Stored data
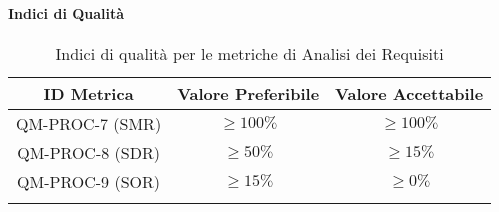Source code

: 		\paragraph{Indici di Qualità}

			\begin{center}
				\begin{longtable}{|c|c|c|}
				\hline
				\rowcolor{lighter-grayer}
				\textbf{ID Metrica} & \textbf{Valore Preferibile} & \textbf{Valore Accettabile}\\
				\hline
				\endfirsthead
				\hline
				QM-PROC-7 (SMR) & \(\geq 100\%\) & \(\geq 100\%\) \\
				\hline
				QM-PROC-8 (SDR) & \(\geq 50\%\) & \(\geq 15\%\) \\
				\hline
				QM-PROC-9 (SOR) & \(\geq 15\%\) & \(\geq 0\%\) \\
				\hline
				\caption{Indici di qualità per le metriche di Analisi dei Requisiti}
				\end{longtable}
			\end{center}






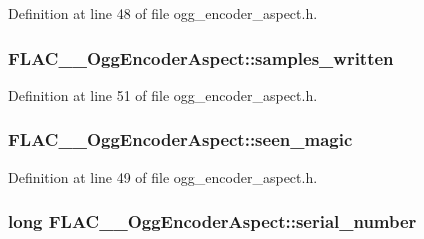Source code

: Definition at line 48 of file ogg\+\_\+encoder\+\_\+aspect.\+h.

\subsubsection[{\texorpdfstring{samples\+\_\+written}{samples_written}}]{ F\+L\+A\+C\+\_\+\+\_\+\+Ogg\+Encoder\+Aspect\+::samples\+\_\+written}\hypertarget{struct_f_l_a_c_____ogg_encoder_aspect_afa019d3fb68ad30b8c7587b6d0997df3}{}\label{struct_f_l_a_c_____ogg_encoder_aspect_afa019d3fb68ad30b8c7587b6d0997df3}


Definition at line 51 of file ogg\+\_\+encoder\+\_\+aspect.\+h.

\subsubsection[{\texorpdfstring{seen\+\_\+magic}{seen_magic}}]{ F\+L\+A\+C\+\_\+\+\_\+\+Ogg\+Encoder\+Aspect\+::seen\+\_\+magic}\hypertarget{struct_f_l_a_c_____ogg_encoder_aspect_a75cfe6c22e1b1d561108fc8ce383c0ef}{}\label{struct_f_l_a_c_____ogg_encoder_aspect_a75cfe6c22e1b1d561108fc8ce383c0ef}


Definition at line 49 of file ogg\+\_\+encoder\+\_\+aspect.\+h.

\subsubsection[{\texorpdfstring{serial\+\_\+number}{serial_number}}]{\setlength{\rightskip}{0pt plus 5cm}long F\+L\+A\+C\+\_\+\+\_\+\+Ogg\+Encoder\+Aspect\+::serial\+\_\+number}\hypertarget{struct_f_l_a_c_____ogg_encoder_aspect_a89e40d82a35841dcfb5866f4eee98d5c}{}\label{struct_f_l_a_c_____ogg_encoder_aspect_a89e40d82a35841dcfb5866f4eee98d5c}


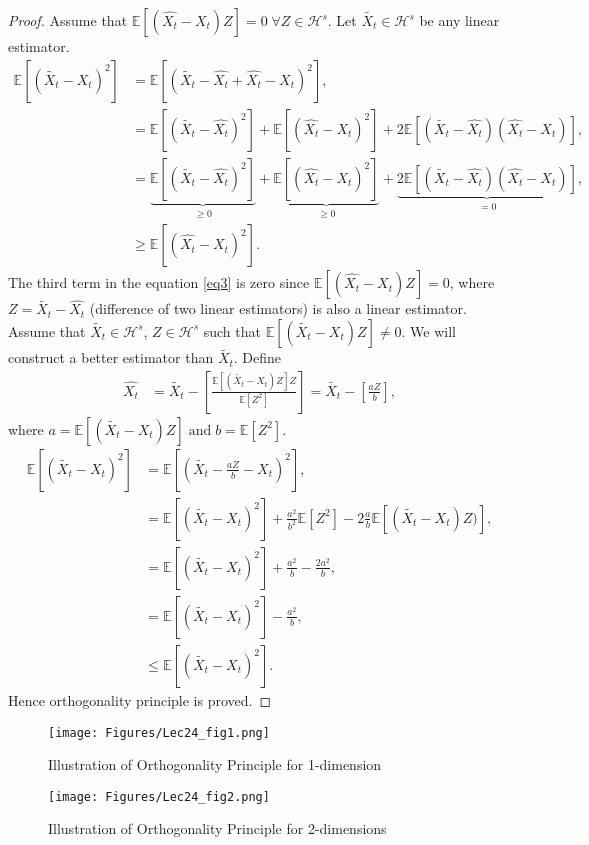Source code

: \documentclass[a4paper,english,12pt]{article}
\begin{document}
\begin{proof}
Assume that $\mathbb{E}[(\hat{X_t}-X_t)Z]=0 \; \forall Z \in \mathcal{H}^s$.
Let $\tilde{X_t}\in \mathcal{H}^s$ be any linear estimator.
\begin{align}
\mathbb{E}[(\tilde{X_t}-X_t)^2]&=\mathbb{E}[(\tilde{X_t}-\hat{X_t}+\hat{X_t}-X_t)^2],
\nonumber\\
&=\mathbb{E}[(\tilde{X_t}-\hat{X_t})^2]+\mathbb{E}[(\hat{X_t}-X_t)^2]+2\mathbb{E}[(\tilde{X_t}-\hat{X_t})(\hat{X_t}-X_t)],
\nonumber\\
&=\underbrace{\mathbb{E}[(\tilde{X_t}-\hat{X_t})^2]}_{\geqslant0}+\underbrace{\mathbb{E}[(\hat{X_t}-X_t)^2]}_{\geqslant0}+ \underbrace{2\mathbb{E}[(\tilde{X_t}-\hat{X_t})(\hat{X_t}-X_t)]}_{=0} \label{eq3},\\
&\geq \mathbb{E}[(\hat{X_t}-X_t)^2].
\nonumber
\end{align}
The third term in the equation \eqref{eq3} is zero since $\mathbb{E}[(\hat{X_t}-X_t)Z]=0$, where $Z=\tilde{X_t}-\hat{X_t}$ (difference of two linear estimators) is also a linear estimator. Assume that $\tilde{X_t}\in \mathcal{H}^s$, $Z \in \mathcal{H}^s$ such that $\mathbb{E}[(\tilde{X_t}-X_t)Z]\neq0$.
We will construct a better estimator than $\tilde{X_t}$. Define
\begin{align}
\nonumber
\hat{X_t}&=\tilde{X_t}-\left[\frac{\mathbb{E}[(\tilde{X_t}-X_t)Z]Z}{\mathbb{E}[Z^2]}\right]=\tilde{X_t}-\left[\frac{aZ}{b}\right] ,
\end{align}
where $a=\mathbb{E}[(\tilde{X_t}-X_t)Z] \; \text {and} \; b=\mathbb{E}[Z^2]$.
\begin{align}
\mathbb{E}[(\tilde{X_t}-X_t)^2]&=\mathbb{E}[(\tilde{X_t}-\frac{aZ}{b}-X_t)^2],\nonumber\\
&=\mathbb{E}[(\tilde{X_t}-X_t)^2]+\frac{a^2}{b^2}\mathbb{E}[Z^2]-2\frac{a}{b}\mathbb{E}[(\tilde{X_t}-X_t)Z)],\nonumber\\
&=\mathbb{E}[(\tilde{X_t}-X_t)^2]+\frac{a^2}{b}-\frac{2a^2}{b},\nonumber\\
&=\mathbb{E}[(\tilde{X_t}-X_t)^2]-\frac{a^2}{b}\nonumber,\\
&\leq \mathbb{E}[(\tilde{X_t}-X_t)^2].
\nonumber
\end{align}
Hence orthogonality principle is proved.
\end{proof}
\begin{figure}
\centering
\texttt{[image: Figures/Lec24\_fig1.png]}
\caption{Illustration of Orthogonality Principle for 1-dimension}\label{fig:fig1}
\texttt{[image: Figures/Lec24\_fig2.png]}
\caption{Illustration of Orthogonality Principle for 2-dimensions}\label{fig:fig2}
\end{figure}
\end{document}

_Your task:_
Check each line of the data for the string "label" and state how many lines contain it, without any other output.

_Result of the task:_
6